The tunnel leads to the empty halls of the Contro Chemicals plant. They find a gun, and wait in a nearby office. The door opens, and a man enters, followed by April Horn. The man, Mr. Dorchin, who seems to be in charge, denies kidnapping the residents of Tylerton. Pushed beyond endurance, Burckhardt fires, hitting April Horn in the abdomen. There is no blood, and through the wound Burckhardt can see wires. She is a robot. She twitches, and says to Burckhardt "And so are you."

She explains that following a massive explosion at the plant on June 14 that killed all the residents of Tylerton, the advertising executive Mr. Dorchin took the opportunity to re-create the town, transferring memories from the dead residents to a new population of robots which are being used as captive subjects for testing high pressure advertising campaigns. Each night, Dorchin's employees reset the robots' memories in preparation for the next experiment.

Dorchin calmly suggests that they let his maintenance crews 'adjust' them, so they can forget all this, but Burckhardt angrily refuses, saying that if he has to, he will shoot his way out. Dorchin's robot body steps aside, letting Burckhardt out into the corridor. He hurries along, still hoping to make his escape and report Dorchin's illegal actions to the FBI. Opening a door, he finds himself standing on a metal ledge at the edge of a vast chasm. Looming giant-like above him is the flesh-and-blood Dorchin who has created the entire town on a tabletop. Dorchin reaches down to pick up the miniature Burckhardt and sends him off for maintenance.
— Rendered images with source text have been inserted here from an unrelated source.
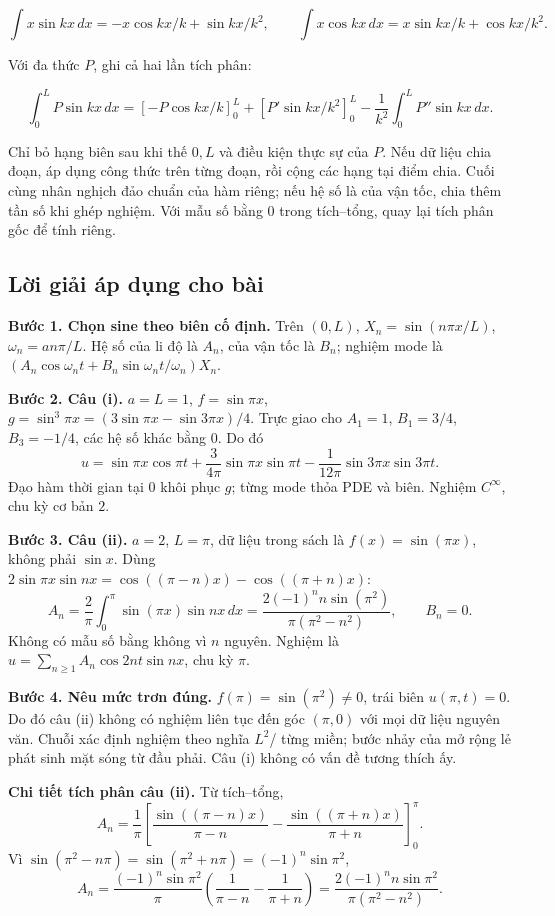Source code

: \documentclass[10pt,a4paper]{article}
\begin{document}
\[
\int x\sin kx\,dx=-x\cos kx/k+\sin kx/k^2,\qquad
\int x\cos kx\,dx=x\sin kx/k+\cos kx/k^2.
\]


Với đa thức $P$, ghi cả hai lần tích phân:


\[
\int_0^L P\sin kx\,dx
=\left[-P\cos kx/k\right]_0^L+
\left[P'\sin kx/k^2\right]_0^L-
\frac1{k^2}\int_0^L P''\sin kx\,dx.
\]


Chỉ bỏ hạng biên sau khi thế $0,L$ và điều kiện thực sự của $P$. Nếu dữ liệu chia đoạn, áp dụng công thức trên từng đoạn, rồi cộng các hạng tại điểm chia. Cuối cùng nhân nghịch đảo chuẩn của hàm riêng; nếu hệ số là của vận tốc, chia thêm tần số khi ghép nghiệm. Với mẫu số bằng $0$ trong tích–tổng, quay lại tích phân gốc để tính riêng.
\subsection*{Lời giải áp dụng cho bài}
\textbf{Bước 1. Chọn sine theo biên cố định.} Trên $(0,L)$, $X_n=\sin(n\pi x/L)$, $\omega_n=an\pi/L$. Hệ số của li độ là $A_n$, của vận tốc là $B_n$; nghiệm mode là $(A_n\cos\omega_nt+B_n\sin\omega_nt/\omega_n)X_n$.

\textbf{Bước 2. Câu (i).} $a=L=1$, $f=\sin\pi x$, $g=\sin^3\pi x=(3\sin\pi x-\sin3\pi x)/4$. Trực giao cho $A_1=1$, $B_1=3/4$, $B_3=-1/4$, các hệ số khác bằng $0$. Do đó
\[u=\sin\pi x\cos\pi t+\frac3{4\pi}\sin\pi x\sin\pi t-\frac1{12\pi}\sin3\pi x\sin3\pi t.\]
Đạo hàm thời gian tại $0$ khôi phục $g$; từng mode thỏa PDE và biên. Nghiệm $C^\infty$, chu kỳ cơ bản $2$.

\textbf{Bước 3. Câu (ii).} $a=2$, $L=\pi$, dữ liệu trong sách là $f(x)=\sin(\pi x)$, không phải $\sin x$. Dùng $2\sin\pi x\sin nx=\cos((\pi-n)x)-\cos((\pi+n)x)$:
\[A_n=\frac2\pi\int_0^\pi\sin(\pi x)\sin nx\,dx
=\frac{2(-1)^nn\sin(\pi^2)}{\pi(\pi^2-n^2)},\qquad B_n=0.\]
Không có mẫu số bằng không vì $n$ nguyên. Nghiệm là $u=\sum_{n\ge1}A_n\cos2nt\sin nx$, chu kỳ $\pi$.

\textbf{Bước 4. Nêu mức trơn đúng.} $f(\pi)=\sin(\pi^2)\ne0$, trái biên $u(\pi,t)=0$. Do đó câu (ii) không có nghiệm liên tục đến góc $(\pi,0)$ với mọi dữ liệu nguyên văn. Chuỗi xác định nghiệm theo nghĩa $L^2$/ từng miền; bước nhảy của mở rộng lẻ phát sinh mặt sóng từ đầu phải. Câu (i) không có vấn đề tương thích ấy.

\textbf{Chi tiết tích phân câu (ii).} Từ tích–tổng,
\[A_n=\frac1\pi\left[\frac{\sin((\pi-n)x)}{\pi-n}-\frac{\sin((\pi+n)x)}{\pi+n}\right]_0^\pi.\]
Vì $\sin(\pi^2-n\pi)=\sin(\pi^2+n\pi)=(-1)^n\sin\pi^2$,
\[A_n=\frac{(-1)^n\sin\pi^2}{\pi}\left(\frac1{\pi-n}-\frac1{\pi+n}\right)
=\frac{2(-1)^nn\sin\pi^2}{\pi(\pi^2-n^2)}.\]
\end{document}
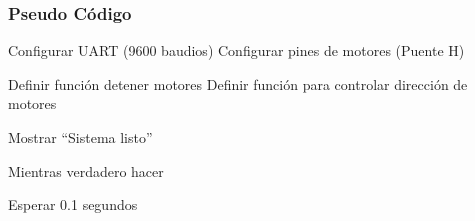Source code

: \subsubsection{Pseudo Código}

\begin{algorithm}[H]
\SetAlgoLined
\caption{Control de motores por UART (Bluetooth)}

Configurar UART (9600 baudios)\;
Configurar pines de motores (Puente H)\;

Definir función detener motores\;
Definir función para controlar dirección de motores\;

Mostrar ``Sistema listo''\;

Mientras verdadero hacer\;
\Indp

    Esperar 0.1 segundos\;
\Indm

\end{algorithm}

\newpage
Burckhardt wakes on the morning of June 15 from a monstrous and incomprehensible dream. In the street outside, a sound-truck blares out election propaganda.

== Interpretation==
In his 2010 discussion of virtual realities in science fiction, Svante Lovén argued that the story is a strongly dystopian and vitriolic attack on the advertising industry that goes beyond its primary target to speculate on the possible consequences of the computer revolution. He suggested that in combining these separate institutional spheres into a single conspiracy, Pohl highlights their common indifference to humanist values. At the end of the story, the conspiracy is extended to include the political system, with the experimental subjects becoming a testing ground for an electoral campaign. Ultimately, Burckhardt is re-programmed to erase his memories – "There is no escaping the system of lies."

==Dramatic adaptations==
The story has been adapted for other media several times, including:
- Two radio adaptations of "Tunnel Under the World" were broadcast as episodes of X Minus One.
- It was produced for television by the BBC in 1966 in series 2 of the anthology series Out of the Unknown. It is one of only four episodes from the thirteen-episode season to survive.
- The story was the basis for the Italian surrealist film The Tunnel Under the World (Il tunnel sotto il mondo) (1969).
- The story inspired the French student short film, "Le 15 Mai" (1969), the directorial debut of Claire Denis.
- A German radio adaptation titled Tylerton was produced by public radio station Süddeutscher Rundfunk. It first aired in 1986 and was resurfaced by the Das war morgen podcast in 2023.

- An American TV movie, Virtual Nightmare (2000) was loosely based on the story.